The singer however admits that the scale of the film’s and music’s success has been unprecedented. “When I recorded the song I liked it, did my best and forgot about it, but now what has happened is incredible! For me, however, it was a great compliment when Shantanu Moitra stated in public that if my voice had not been approved by the filmmakers, he would have changed the tune!” The composer had promised him a song two years ago when encountering him in the jingles circuit where Suraj has always been busy.
“The world of jingles is great but obviously anonymity is high,” says the youngster. “People know your work but not the fact that it is you.
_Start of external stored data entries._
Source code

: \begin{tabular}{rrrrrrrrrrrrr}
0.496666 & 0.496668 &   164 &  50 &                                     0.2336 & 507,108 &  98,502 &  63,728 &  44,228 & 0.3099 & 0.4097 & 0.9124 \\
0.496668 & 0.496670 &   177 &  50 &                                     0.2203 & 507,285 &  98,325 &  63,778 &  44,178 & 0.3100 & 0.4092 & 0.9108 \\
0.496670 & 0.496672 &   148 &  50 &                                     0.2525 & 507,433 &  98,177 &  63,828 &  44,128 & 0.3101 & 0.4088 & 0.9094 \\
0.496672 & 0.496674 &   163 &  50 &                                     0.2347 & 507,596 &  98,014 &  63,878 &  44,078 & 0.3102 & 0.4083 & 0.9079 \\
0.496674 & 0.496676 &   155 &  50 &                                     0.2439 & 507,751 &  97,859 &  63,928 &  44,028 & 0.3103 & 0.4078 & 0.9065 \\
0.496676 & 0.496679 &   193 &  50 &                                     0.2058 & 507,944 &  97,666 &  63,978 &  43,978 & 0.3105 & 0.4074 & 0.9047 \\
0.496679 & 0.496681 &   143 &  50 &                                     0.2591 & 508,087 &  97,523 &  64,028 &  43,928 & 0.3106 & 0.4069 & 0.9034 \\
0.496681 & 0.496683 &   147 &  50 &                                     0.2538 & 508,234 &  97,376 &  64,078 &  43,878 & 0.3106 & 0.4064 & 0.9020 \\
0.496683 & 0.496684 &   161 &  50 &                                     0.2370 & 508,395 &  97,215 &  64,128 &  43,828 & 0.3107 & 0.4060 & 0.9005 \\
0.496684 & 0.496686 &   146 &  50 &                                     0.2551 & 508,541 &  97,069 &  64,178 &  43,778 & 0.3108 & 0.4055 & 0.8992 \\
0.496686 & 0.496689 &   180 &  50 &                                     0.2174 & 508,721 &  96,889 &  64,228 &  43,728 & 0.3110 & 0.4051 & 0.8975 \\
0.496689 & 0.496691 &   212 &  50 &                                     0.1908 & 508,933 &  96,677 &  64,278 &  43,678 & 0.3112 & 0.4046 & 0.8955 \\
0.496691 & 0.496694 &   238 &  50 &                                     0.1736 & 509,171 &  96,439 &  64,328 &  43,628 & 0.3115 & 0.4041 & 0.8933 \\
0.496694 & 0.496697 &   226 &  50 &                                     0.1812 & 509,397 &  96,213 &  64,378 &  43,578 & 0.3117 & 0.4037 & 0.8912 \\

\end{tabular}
My famous jingles include You and I in this beautiful world and Everyday I want to fly stay by my side and there are so many in every language from Hindi to Marathi, Gujarati, Bengali, Oriya and the South Indian languages as well.”
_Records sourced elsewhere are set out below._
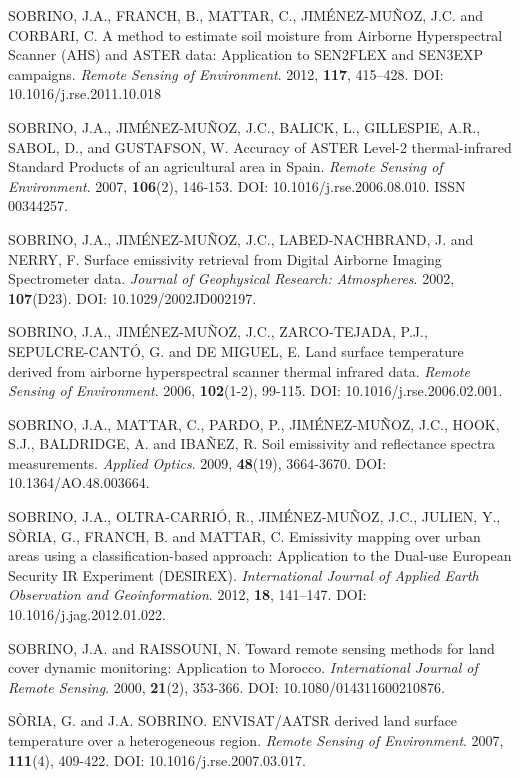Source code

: \begin{thebibliography}{10}
 SOBRINO, J.A., FRANCH, B., MATTAR, C., JIMÉNEZ-MUÑOZ, J.C. and CORBARI, C. A method to estimate soil moisture from Airborne Hyperspectral Scanner (AHS) and ASTER data: Application to SEN2FLEX and SEN3EXP campaigns. \textit{Remote Sensing of Environment}. 2012, \textbf{117}, 415–428. DOI: 10.1016/j.rse.2011.10.018

 SOBRINO, J.A., JIMÉNEZ-MUÑOZ, J.C., BALICK, L., GILLESPIE, A.R., SABOL, D., and GUSTAFSON, W. Accuracy of ASTER Level-2 thermal-infrared Standard Products of an agricultural area in Spain. \textit{Remote Sensing of Environment}. 2007, \textbf{106}(2), 146-153. DOI: 10.1016/j.rse.2006.08.010. ISSN 00344257.

 SOBRINO, J.A., JIMÉNEZ-MUÑOZ, J.C., LABED-NACHBRAND, J. and NERRY, F. Surface emissivity retrieval from Digital Airborne Imaging Spectrometer data. \textit{Journal of Geophysical Research: Atmospheres}. 2002, \textbf{107}(D23). DOI: 10.1029/2002JD002197.

 SOBRINO, J.A., JIMÉNEZ-MUÑOZ, J.C., ZARCO-TEJADA, P.J., SEPULCRE-CANTÓ, G. and DE MIGUEL, E. Land surface temperature derived from airborne hyperspectral scanner thermal infrared data. \textit{Remote Sensing of Environment}. 2006, \textbf{102}(1-2), 99-115. DOI: 10.1016/j.rse.2006.02.001.

 SOBRINO, J.A., MATTAR, C., PARDO, P., JIMÉNEZ-MUÑOZ, J.C., HOOK, S.J., BALDRIDGE, A. and IBAÑEZ, R. Soil emissivity and reflectance spectra measurements. \textit{Applied Optics}. 2009, \textbf{48}(19), 3664-3670. DOI: 10.1364/AO.48.003664.

 SOBRINO, J.A., OLTRA-CARRIÓ, R., JIMÉNEZ-MUÑOZ, J.C., JULIEN, Y., SÒRIA, G., FRANCH, B. and MATTAR, C. Emissivity mapping over urban areas using a classification-based approach: Application to the Dual-use European Security IR Experiment (DESIREX). \textit{International Journal of Applied Earth Observation and Geoinformation}. 2012, \textbf{18}, 141–147. DOI: 10.1016/j.jag.2012.01.022.

 SOBRINO, J.A. and RAISSOUNI, N. Toward remote sensing methods for land cover dynamic monitoring: Application to Morocco. \textit{International Journal of Remote Sensing}. 2000, \textbf{21}(2), 353-366. DOI: 10.1080/014311600210876.

 SÒRIA, G. and J.A. SOBRINO. ENVISAT/AATSR derived land surface temperature over a heterogeneous region. \textit{Remote Sensing of Environment}. 2007, \textbf{111}(4), 409-422. DOI: 10.1016/j.rse.2007.03.017.


\end{thebibliography}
Suraj had his band called Dream Out Loud that did English songs. “That’s on hold now,” says Suraj. “I am now the lead vocalist of a Hindi band with six musicians. After Give me some sunshine we are getting a lot of offers even internationally.”
This sudden happy turn of events, says Suraj, has put on hold his planned Hindi rock album. “I have composed most of the songs. But right now, I have to flow with the tide. And as it happens, this year will see me sing more. I have sung Rang de in My Name Is Khan, the title-track in Karthik Calling Karthik and also in Hide & Seek.” After this, Suraj will also be heard in I Hate Luv Stories and Patiala House.
Suraj is gung-ho with whatever life offers him. “I did not go out of my way to become a playback singer, neither did I want to avoid singing in films! I was comfortable with my band and later my jingles, and still am.”
Suraj therefore had an unthinkable eight-year gap between his Hindi film debut with the Vishal-Shekhar song Hum naujawan from Pyaar Mein Kabhi Kabhi in 1999 and his second lot of films that came in 2007. “I sang in a lot of small films, like Money Hai To Honey Hai, Rama Rama Kya Hai Drama and Humse Hain Jahaan. What was noticed, however, was my title-track in Johnny Gaddaar. And then there was Zehreele in Rock On!! , a song also filmed on me as Farhan Akhtar‘s rival contestant.” Straight, in which he sang five solos, barely registered its music on screen. And so it is only now that the turnaround has come, notes the singer who has sung a bit in Tamil and Telugu too. So how does his professional approach vary from jingles, his live work and films? “For me the difference is simply between studio work and live work. Both have aspects that cannot be compensated by the other! Live work gives instant reactions and a greater challenge. Studio work has a more intimate connection with associates and greater recognition,” says the admirer of Mohammed Rafi, Kishore Kumar and Hemant Kumar. Among present singers, he likes everyone but could listen to Shankar Mahadevan and Vishal Dadlani for hours. “I like my singing to be a part of the creative process. In that sense, I love working with my band where I do the music and vocals and am a part of the lyrics writing process.”